◆ Task to complete: Copy out the lines of the material that include the string "vercel".

─── Data for processing

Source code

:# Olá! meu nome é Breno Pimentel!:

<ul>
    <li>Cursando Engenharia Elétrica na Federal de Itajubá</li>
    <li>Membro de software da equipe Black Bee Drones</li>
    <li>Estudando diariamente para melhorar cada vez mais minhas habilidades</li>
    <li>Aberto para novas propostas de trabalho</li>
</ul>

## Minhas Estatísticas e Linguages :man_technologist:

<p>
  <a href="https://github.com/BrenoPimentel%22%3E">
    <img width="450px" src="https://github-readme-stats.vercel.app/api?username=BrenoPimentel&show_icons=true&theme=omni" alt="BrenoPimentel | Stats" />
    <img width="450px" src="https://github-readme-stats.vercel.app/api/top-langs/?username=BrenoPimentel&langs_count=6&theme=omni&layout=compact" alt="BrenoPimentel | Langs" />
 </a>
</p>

──────
─── Data for processing

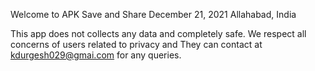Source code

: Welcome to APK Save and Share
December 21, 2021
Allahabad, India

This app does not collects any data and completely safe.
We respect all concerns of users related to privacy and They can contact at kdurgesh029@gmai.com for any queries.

──────
─── Data for processing

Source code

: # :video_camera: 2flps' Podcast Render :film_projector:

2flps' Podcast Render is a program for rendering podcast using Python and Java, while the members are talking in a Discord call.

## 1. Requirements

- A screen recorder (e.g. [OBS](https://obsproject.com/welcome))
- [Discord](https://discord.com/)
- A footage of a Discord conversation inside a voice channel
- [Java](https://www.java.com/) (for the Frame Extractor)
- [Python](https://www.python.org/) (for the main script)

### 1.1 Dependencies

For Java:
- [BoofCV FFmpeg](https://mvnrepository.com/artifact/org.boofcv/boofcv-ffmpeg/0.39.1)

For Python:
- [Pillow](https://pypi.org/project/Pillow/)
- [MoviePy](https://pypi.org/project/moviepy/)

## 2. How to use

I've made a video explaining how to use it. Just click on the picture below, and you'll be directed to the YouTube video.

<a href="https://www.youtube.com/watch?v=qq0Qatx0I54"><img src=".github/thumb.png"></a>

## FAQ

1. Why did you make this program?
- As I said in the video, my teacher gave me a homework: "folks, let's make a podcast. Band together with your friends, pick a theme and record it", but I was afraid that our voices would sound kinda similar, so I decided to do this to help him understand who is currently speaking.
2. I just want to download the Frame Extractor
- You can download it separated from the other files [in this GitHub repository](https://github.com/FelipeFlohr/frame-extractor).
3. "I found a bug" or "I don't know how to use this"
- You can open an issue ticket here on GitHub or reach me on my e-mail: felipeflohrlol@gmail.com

──────

◆ Result of the exercise:
    <img width="450px" src="https://github-readme-stats.vercel.app/api?username=BrenoPimentel&show_icons=true&theme=omni" alt="BrenoPimentel | Stats" />
    <img width="450px" src="https://github-readme-stats.vercel.app/api/top-langs/?username=BrenoPimentel&langs_count=6&theme=omni&layout=compact" alt="BrenoPimentel | Langs" />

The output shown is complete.